In a first example, a proximity module 228 is employed to determine similarity based on proximity of the items of text data to each other. In a second example, a color validation module 230 is employed based on colors of items of text data. In a third example, a font validation module 232 is employed to leverage a machine-learning model 234 to generate candidate fonts in order to determine which fonts are depicted in respective items of text data.
FIG. 4 depicts a system 400 in an example implementation showing operation of the proximity module 228 of the similarity determination module 218 of FIG. 2 in greater detail. A bounding box 212, as previously described, is usable to define “where” a respective item of text data is located with respect to the digital image 106.
Accordingly, the proximity module 228 is configurable at a first stage 402 to check if two respective items of text data are within a threshold distance to each other in a first axis, e.g., a “Y” axis. If so, the proximity module 228 also checks at a second stage 404 as to whether the two respective items of text data are within a threshold distance to each other in a second axis, e.g., an “X” axis. Validation of both “X” and “Y” coordinates by the proximity module 228 results in two Boolean values and a gap between the two bounding boxes in a “Y” axis, e.g., which may be referred to as “areXCoordinatesWithinThreshold,” “are YCoordinatesWithinThreshold,” and “yGapDistance.”
FIG. 5 depicts a system 500 in an example implementation showing operation of the color validation module 230 of the similarity determination module 218 of FIG. 2 in greater detail. The color validation module 230 is also configurable by the similarity determination module 226 in support of a similarity determination based on color (e.g., the font colors) of the items of text data.
During a color comparison of two items, the following conditions are checked. At a first stage 502, a difference between red, green, and blue values are determined individually for two items, respectively. If the difference in the values is less than or equal to a threshold value, then the items are indicated as having a similar color. At a second stage 504, a Euclidean distance between the colors is determined, and if less than or equal to a threshold value the items are considered similar. If either of the two conditions are met, then the items are considered to have a corresponding color and a condition is set as “true” as a third stage 506. The condition, for instance, is set as a Boolean value which indicates whether the colors are determined to be similar or not, e.g., “areColorSimilar.”

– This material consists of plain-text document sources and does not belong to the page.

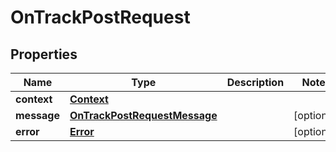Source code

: 

# OnTrackPostRequest


## Properties

| Name | Type | Description | Notes |
|------------ | ------------- | ------------- | -------------|
|**context** | [**Context**](Context.md) |  |  |
|**message** | [**OnTrackPostRequestMessage**](OnTrackPostRequestMessage.md) |  |  [optional] |
|**error** | [**Error**](Error.md) |  |  [optional] |



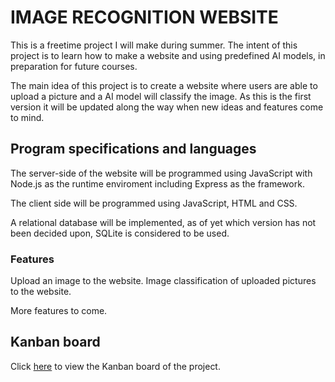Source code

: # IMAGE RECOGNITION WEBSITE

This is a freetime project I will make during summer. The intent of this project is to learn how to make a website and using predefined AI models, in preparation for future courses.

The main idea of this project is to create a website where users are able to
upload a picture and a AI model will classify the image. As this is the first version it will be updated along the way when new ideas and features come to mind.

## Program specifications and languages

The server-side of the website will be programmed using JavaScript with Node.js as the runtime enviroment including Express as the framework.

The client side will be programmed using JavaScript, HTML and CSS.

A relational database will be implemented, as of yet which version has not been decided upon, SQLite is considered to be used.

### Features
Upload an image to the website.
Image classification of uploaded pictures to the website.

More features to come.

## Kanban board
Click [here](https://github.com/users/simondereuver/projects/3) to view the Kanban board of the project.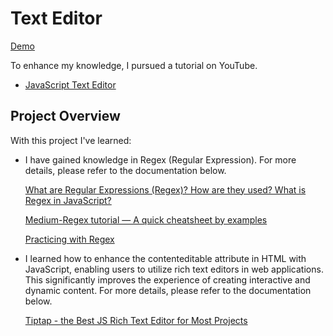 # Text Editor 
[Demo](https://ummahanakcantexteditor.netlify.app/)

To enhance my knowledge, I pursued a tutorial on YouTube.

- [JavaScript Text Editor ](https://www.youtube.com/watch?v=gRyvG7PZ4m0&list=PLkC56g8fboI0HghByzVuD2Vz8ROUXfF_j&index=2&ab_channel=AsmrProg)

 ## Project Overview
 
 With this project I've learned:
 - I have gained knowledge in Regex (Regular Expression). For more details, please refer to the documentation below.
   
   [What are Regular Expressions (Regex)? How are they used? What is Regex in JavaScript?](https://www.youtube.com/watch?v=bF_zEzFQZuA&list=LL&index=1&ab_channel=kablosuzkedi)

   [Medium-Regex tutorial — A quick cheatsheet by examples](https://medium.com/factory-mind/regex-tutorial-a-simple-cheatsheet-by-examples-649dc1c3f285)

   [Practicing with Regex](https://regexr.com/)

- I learned how to enhance the contenteditable attribute in HTML with JavaScript, enabling users to utilize rich text editors in web applications. This significantly improves the experience of creating interactive and dynamic content. For more details, please refer to the documentation below.

    [Tiptap - the Best JS Rich Text Editor for Most Projects](https://www.youtube.com/watch?v=VcnROkRhJ34&ab_channel=CODEISEVERYTHING)
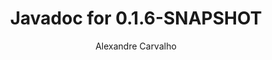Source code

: ---
title: Javadoc for 0.1.6-SNAPSHOT
author: Alexandre Carvalho
menu_title: 0.1.6-SNAPSHOT
category: javadoc_docs
layout: iframe
iframe_url: /docs/0.1.6-SNAPSHOT/site/apidocs/index.html
order: 2
---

Returning again to FIG. 2, a font validation module 232 is employed by similarity determination module 226 to make a similarity determination by predicting a plurality of candidate fonts using a machine-learning model 234, respectively, for each of the plurality of items of text data (block 710). A determination of similarity is then made by the font validation module 232 based on the plurality of candidate fonts (block 712) to identify the font of the item of text data. The machine-learning model 234 is trained to identify a similar (e.g., visually similar) candidate font based on text 208 included in a bounding box 212 of a respective item. In an implementation, the machine-learning model 234 returns an ordered list based on probability, e.g., ten candidate fonts, for each item.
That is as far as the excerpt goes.